The most obvious solution would be to use PHP’s built in sessions and session_start(). This was the first thing we used (obviously) and you’d expect this to work perfectly fine…but it doesn’t for the following reasons.

Support and host issues

SESSION related support tickets were too frequent e.g. errors like “No such file or directory”, mainly caused by (bad?) hosting providers not having them configured correctly, or not supporting them at all. Albeit easy to diagnose, most users were reluctant to ask there hosts, and most surprisingly some hosts even tried to blame our platform. Frustrating for all those involved.

WordPress itself is stateless

WordPress core is stateless – it acts the same regardless of which user is using it. It can tell if you are logged in and show you correct pages and screens but thats about it. There is no built in handling for sessions.

Problems with caching

Page cache added by plugins, and by hosts such as WPEngine, can break sessions. Well, not break, just show a page which is cached and as a result doesn’t reflect the current users cart.

When a cart session is present some data needs to be un-cached, as do some pages such as cart, checkout and account.

Problems with load balancers

WPEngine sum this issue up nicely:

For our customers who are set up on clusters, we would have to completely change how our load balancers work, just to make sure that $_SESSION variables were available between different servers.

Load balancers need to be configured to share session data across their servers if used.

WP_SESSION to the rescue?

Eric Mann proposed a system in which a cookie tracks your session, and the session data is stored in transients; http://eamann.com/tech/introducing-wp_session/.

On the back end, the object stores its data in WordPress transients – one transient per user – each with a unique ID provided by WordPress’ PasswordHash object to ensure uniqueness. If you’ve got a caching plugin installed that uses memcached, then transients (like options) can be cached in memory, making the system very performant.

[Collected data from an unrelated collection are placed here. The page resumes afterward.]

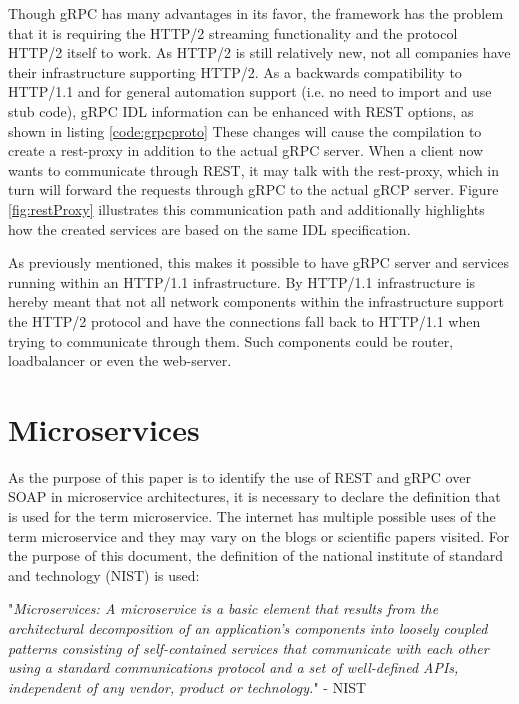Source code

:\documentclass[conference]{IEEEtran}
\begin{document}
Though gRPC has many advantages in its favor, the framework has the problem that it is requiring the HTTP/2 streaming functionality and the protocol HTTP/2 itself to work. As HTTP/2 is still relatively new, not all companies have their infrastructure supporting HTTP/2. As a backwards compatibility to HTTP/1.1 and for general automation support (i.e. no need to import and use stub code), gRPC IDL information can be enhanced with REST options, as shown in listing \ref{code:grpcproto} These changes will cause the compilation to create a rest-proxy in addition to the actual gRPC server. When a client now wants to communicate through REST, it may talk with the rest-proxy, which in turn will forward the requests through gRPC to the actual gRCP server. Figure \ref{fig:restProxy} illustrates this communication path and additionally highlights how the created services are based on the same IDL specification.

As previously mentioned, this makes it possible to have gRPC server and services running within an HTTP/1.1 infrastructure. By HTTP/1.1 infrastructure is hereby meant that not all network components within the infrastructure support the HTTP/2 protocol and have the connections fall back to HTTP/1.1 when trying to communicate through them. Such components could be router, loadbalancer or even the web-server.

\section{Microservices}
\label{sec:micros}

As the purpose of this paper is to identify the use of REST and gRPC over SOAP in microservice architectures, it is necessary to declare the definition that is used for the term microservice. The internet has multiple possible uses of the term microservice and they may vary on the blogs or scientific papers visited. For the purpose of this document, the definition of the national institute of standard and technology (NIST) is used:

"\emph{Microservices: A microservice is a basic element that results from the architectural decomposition of an application’s components into loosely coupled patterns consisting of self-contained services that communicate with each other using a standard communications protocol and a set of well-defined APIs, independent of any vendor, product or technology.}" - NIST \cite{karmel2016nist}
\end{document}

To summarise how it works:

  1. On page load, a session ID is created for a user (if it doesn’t exist) and is stored in a cookie.
  2. Functions use WP_SESSION to store data, instead of $_SESSION.
  3. On shutdown (a WordPress hook, called last) data is written to a transient.

This works well, and we used something similar/adapted in WooCommerce 2.0. Pippin Williamson also used it in Easy Digital Downloads. Our solution was tweaked to use the option table instead of transients, because transients are not persistent – we don’t want cart data disappearing!

Varnish caching issues

WordPress targeted hosting providers such as WPEngine tend to use Varnish caching to improve site loading times. These need to be configured to “ignore” WooCommerce’s cookies to prevent caching when users have carts, otherwise users can potentially see each others carts and the system goes to pot.

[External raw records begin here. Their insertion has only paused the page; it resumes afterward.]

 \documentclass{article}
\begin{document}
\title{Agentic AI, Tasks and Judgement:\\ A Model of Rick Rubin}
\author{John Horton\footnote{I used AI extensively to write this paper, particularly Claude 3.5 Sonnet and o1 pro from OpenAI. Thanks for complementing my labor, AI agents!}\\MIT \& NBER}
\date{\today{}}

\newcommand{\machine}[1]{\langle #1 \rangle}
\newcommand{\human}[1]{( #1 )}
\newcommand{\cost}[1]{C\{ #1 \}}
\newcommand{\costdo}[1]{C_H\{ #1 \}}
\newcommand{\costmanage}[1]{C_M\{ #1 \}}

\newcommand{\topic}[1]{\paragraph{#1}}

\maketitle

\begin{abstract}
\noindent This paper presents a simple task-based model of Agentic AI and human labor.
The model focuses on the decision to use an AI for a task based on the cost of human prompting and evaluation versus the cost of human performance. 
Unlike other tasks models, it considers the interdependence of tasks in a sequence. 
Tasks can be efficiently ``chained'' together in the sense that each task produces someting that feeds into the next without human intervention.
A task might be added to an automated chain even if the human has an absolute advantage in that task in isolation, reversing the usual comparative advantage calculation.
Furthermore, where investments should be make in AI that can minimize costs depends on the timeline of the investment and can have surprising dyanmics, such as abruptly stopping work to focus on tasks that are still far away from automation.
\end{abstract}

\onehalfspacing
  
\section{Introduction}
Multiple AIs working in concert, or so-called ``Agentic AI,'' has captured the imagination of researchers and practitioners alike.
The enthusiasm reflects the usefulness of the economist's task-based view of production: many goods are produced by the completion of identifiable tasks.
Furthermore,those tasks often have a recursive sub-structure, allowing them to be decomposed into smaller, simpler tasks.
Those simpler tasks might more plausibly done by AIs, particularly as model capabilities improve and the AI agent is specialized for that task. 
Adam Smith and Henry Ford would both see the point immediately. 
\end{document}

Although some of this can be handled by the host themselves, there are still issues. You can read about some of the issues faced and suggestions in this Github Issue, the key ones being the names of our cookies needing special handling, and the existence of the ‘session’ for all visitors preventing caching completely.

We’ve worked on this in WooCommerce 2.1 though!

Testing 2.1

In 2.1 we’ve made two key changes to our session handling:

  1. We’ve renamed the cookie used to track customer ID so that it includes _wp_ in the name. This should let plugins like batcache exclude this cookie automatically (WordPress core cookies have this naming structure).
  2. We’ve tweaked the session and cart handlers to only create a session if the user has a cart. If the user doesn’t have a cart, the site remains stateless. Caching is allowed.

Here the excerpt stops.